Il talento non è tutto, si spiega a più riprese nel libro: si può puntare in alto anche senza grosse doti?
“Prima del talento ci sono tanti altri aspetti che servono a incanalarlo, a farlo esprimere: il lavoro, l’impegno, l’etica. Senza queste caratteristiche, quel dono soprannaturale che è il talento diventa il più forte dei limiti. Purtroppo gli italiani sono un popolo superficiale. Un esempio? La mamma che dice all’insegnante che suo figlio non studia ma è comunque il più bravo della scuola. Ecco, noi viviamo nell’epoca del figlio fenomeno”.
Prima gli educatori, poi gli allenatori: solo così il calcio può formare davvero alla vita?
“Questa è una delle strade che indico nella mia biografia. Male che vada, anche se non sfonderanno nel calcio, i ragazzi diventeranno persone migliori. Il che conta anche e soprattutto per la professione calcistica. Io credo che chi è limitato, lo è in tutto: calcio o non calcio”.
Il merito è un altro dei concetti a lei cari: come si collega all’etica?

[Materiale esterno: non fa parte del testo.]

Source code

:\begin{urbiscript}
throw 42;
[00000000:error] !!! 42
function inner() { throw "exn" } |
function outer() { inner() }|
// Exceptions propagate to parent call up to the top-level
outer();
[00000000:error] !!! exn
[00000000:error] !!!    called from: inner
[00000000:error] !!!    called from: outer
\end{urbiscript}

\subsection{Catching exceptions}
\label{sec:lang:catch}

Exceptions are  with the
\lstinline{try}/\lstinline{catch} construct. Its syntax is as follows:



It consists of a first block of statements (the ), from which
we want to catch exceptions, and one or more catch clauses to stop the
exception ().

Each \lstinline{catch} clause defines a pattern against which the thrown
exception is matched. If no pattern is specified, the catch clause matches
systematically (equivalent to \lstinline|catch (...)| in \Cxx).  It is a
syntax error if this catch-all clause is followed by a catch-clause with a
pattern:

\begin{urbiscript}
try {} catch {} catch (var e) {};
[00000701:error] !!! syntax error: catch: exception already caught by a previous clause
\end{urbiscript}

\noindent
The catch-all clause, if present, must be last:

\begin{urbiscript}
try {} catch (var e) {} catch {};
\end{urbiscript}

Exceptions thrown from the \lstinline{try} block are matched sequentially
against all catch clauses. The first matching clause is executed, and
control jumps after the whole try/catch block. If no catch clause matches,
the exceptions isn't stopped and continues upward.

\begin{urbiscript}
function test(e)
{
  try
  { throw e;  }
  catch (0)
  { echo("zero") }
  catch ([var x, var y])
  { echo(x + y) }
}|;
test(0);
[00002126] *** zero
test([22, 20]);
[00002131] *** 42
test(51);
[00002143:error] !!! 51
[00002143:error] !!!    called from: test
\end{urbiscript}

“In Italia si pensa che furbizia, conoscenze e arte di arrangiarsi siano più importanti del merito: una confusione totale. Quando guardo una partita, non valuto la vittoria ma come è stata ottenuta: che valori ha espresso, quale gioco c’è dietro. Il gioco è tutto: come il bastone per l’anziano, come la trama per un libro. La conoscenza viene sempre prima: aiuta all’apprendimento, sviluppa sentimenti nobili, costruisce una coscienza collettiva. Questa, per me, è l’etica di gruppo: significa non tradire chi mi ha fatto giocare, i miei compagni, la mia famiglia”.
Un anno fa ha lasciato l’ultimo incarico: oggi si dedica alle nipoti?
“In realtà lavoro sempre ma non avendo più un ruolo di responsabilità, posso stare anche con le bambine. Prima ci riuscivo poco: sono uno che vuole fare sempre le cose al massimo e se mi manca il tempo, mi riescono male. L’unico problema è che le energie sono sempre meno”.
Fa anche il modesto?
“Mai perdere l’umiltà. Alle undici e mezza di sera, dopo una storica vittoria con il Milan, Ancelotti e Baresi mi dissero ‘mister, siamo i più bravi del mondo’. Io gli risposi che sì, lo saremmo stati fino a mezzanotte”.